Dear Dr. Malik,
For many years, in addition to vitamins, I took Calcium and Vitamin D supplements, thinking I needed the extra Calcium for bone health and D for lack of sun in the Northeast Kingdom. Then a few years ago, there was a rash of articles about “no need for supplements.” Our bodies get everything they need naturally. Being a middle-aged woman in my late 50’s, do you recommend adding Calcium and Vitamin D back into my regimen?
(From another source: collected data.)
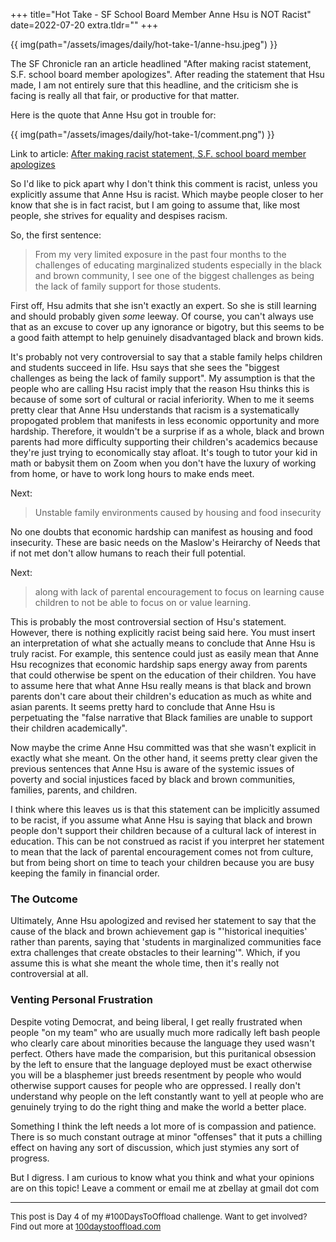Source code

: +++
title="Hot Take - SF School Board Member Anne Hsu is NOT Racist"
date=2022-07-20
extra.tldr=""
+++

<div class="columns is-centered">
    <div class="column is-two-thirds has-text-centered">
        {{ img(path="/assets/images/daily/hot-take-1/anne-hsu.jpeg") }}
    </div>
</div>

The SF Chronicle ran an article headlined "After making racist statement, S.F. school board member apologizes". After reading the statement that Hsu made, I am not entirely sure that this headline, and the criticism she is facing is really all that fair, or productive for that matter.

Here is the quote that Anne Hsu got in trouble for: 

<div class="columns is-centered">
    <div class="column is-two-thirds has-text-centered">
        {{ img(path="/assets/images/daily/hot-take-1/comment.png") }}
    </div>
</div>

Link to article: [After making racist statement, S.F. school board member apologizes](https://www.sfchronicle.com/sf/article/After-making-racist-statement-S-F-school-board-17315991.php)


So I'd like to pick apart why I don't think this comment is racist, unless you explicitly assume that Anne Hsu is racist. Which maybe people closer to her know that she is in fact racist, but I am going to assume that, like most people, she strives for equality and despises racism.

So, the first sentence:

> From my very limited exposure in the past four months to the challenges of educating marginalized students especially in the black and brown community, I see one of the biggest challenges as being the lack of family support for those students.

First off, Hsu admits that she isn't exactly an expert. So she is still learning and should probably given _some_ leeway. Of course, you can't always use that as an excuse to cover up any ignorance or bigotry, but this seems to be a good faith attempt to help genuinely disadvantaged black and brown kids.

It's probably not very controversial to say that a stable family helps children and students succeed in life. Hsu says that she sees the "biggest challenges as being the lack of family support". My assumption is that the people who are calling Hsu racist imply that the reason Hsu thinks this is because of some sort of cultural or racial inferiority. When to me it seems pretty clear that Anne Hsu understands that racism is a systematically propogated problem that manifests in less economic opportunity and more hardship. Therefore, it wouldn't be a surprise if as a whole, black and brown parents had more difficulty supporting their children's academics because they're just trying to economically stay afloat. It's tough to tutor your kid in math or babysit them on Zoom when you don't have the luxury of working from home, or have to work long hours to make ends meet.

Next:

> Unstable family environments caused by housing and food insecurity 

No one doubts that economic hardship can manifest as housing and food insecurity. These are basic needs on the Maslow's Heirarchy of Needs that if not met don't allow humans to reach their full potential.

Next: 

> along with lack of parental encouragement to focus on learning cause children to not be able to focus on or value learning.

This is probably the most controversial section of Hsu's statement. However, there is nothing explicitly racist being said here. You must insert an interpretation of what she actually means to conclude that Anne Hsu is truly racist. For example, this sentence could just as easily mean that Anne Hsu recognizes that economic hardship saps energy away from parents that could otherwise be spent on the education of their children. You have to assume here that what Anne Hsu really means is that black and brown parents don't care about their children's education as much as white and asian parents. It seems pretty hard to conclude that Anne Hsu is perpetuating the "false narrative that Black families are unable to support their children academically".

Now maybe the crime Anne Hsu committed was that she wasn't explicit in exactly what she meant. On the other hand, it seems pretty clear given the previous sentences that Anne Hsu is aware of the systemic issues of poverty and social injustices faced by black and brown communities, families, parents, and children. 

I think where this leaves us is that this statement can be implicitly assumed to be racist, if you assume what Anne Hsu is saying that black and brown people don't support their children because of a cultural lack of interest in education. This can be not construed as racist if you interpret her statement to mean that the lack of parental encouragement comes not from culture, but from being short on time to teach your children because you are busy keeping the family in financial order.

### The Outcome

Ultimately, Anne Hsu apologized and revised her statement to say that the cause of the black and brown achievement gap is "'historical inequities' rather than parents, saying that 'students in marginalized communities face extra challenges that create obstacles to their learning'". Which, if you assume this is what she meant the whole time, then it's really not controversial at all.


### Venting Personal Frustration

Despite voting Democrat, and being liberal, I get really frustrated when people "on my team" who are usually much more radically left bash people who clearly care about minorities because the language they used wasn't perfect. Others have made the comparision, but this puritanical obsession by the left to ensure that the language deployed must be exact otherwise you will be a blasphemer just breeds resentment by people who would otherwise support causes for people who are oppressed. I really don't understand why people on the left constantly want to yell at people who are genuinely trying to do the right thing and make the world a better place. 

Something I think the left needs a lot more of is compassion and patience. There is so much constant outrage at minor "offenses" that it puts a chilling effect on having any sort of discussion, which just stymies any sort of progress. 

But I digress. I am curious to know what you think and what your opinions are on this topic! Leave a comment or email me at zbellay at gmail dot com



---
<font size="2">
    This post is Day 4 of my #100DaysToOffload challenge. Want to get involved? Find out more at 
    <a href="https://100daystooffload.com">100daystooffload.com</a>
</font>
Healthy Bones So Far, A Bit Sun Deprived

Bone health is important as we age. Our bodies accumulate as much calcium as possible during our childhood and adolescence to make up our “peak bone mass”. For many of us this process is over by our late teens and early twenties. This means that eating a healthy diet with an excellent supply of calcium and being as active as possible (preferably outdoors where we can soak up sun for vitamin D) is most important during our childhood. Up to 70% of healthy bone is made of calcium. After peak bone mass is achieved we slowly begin to lose calcium and our bones thin with time raising the concern for fractures in the elderly.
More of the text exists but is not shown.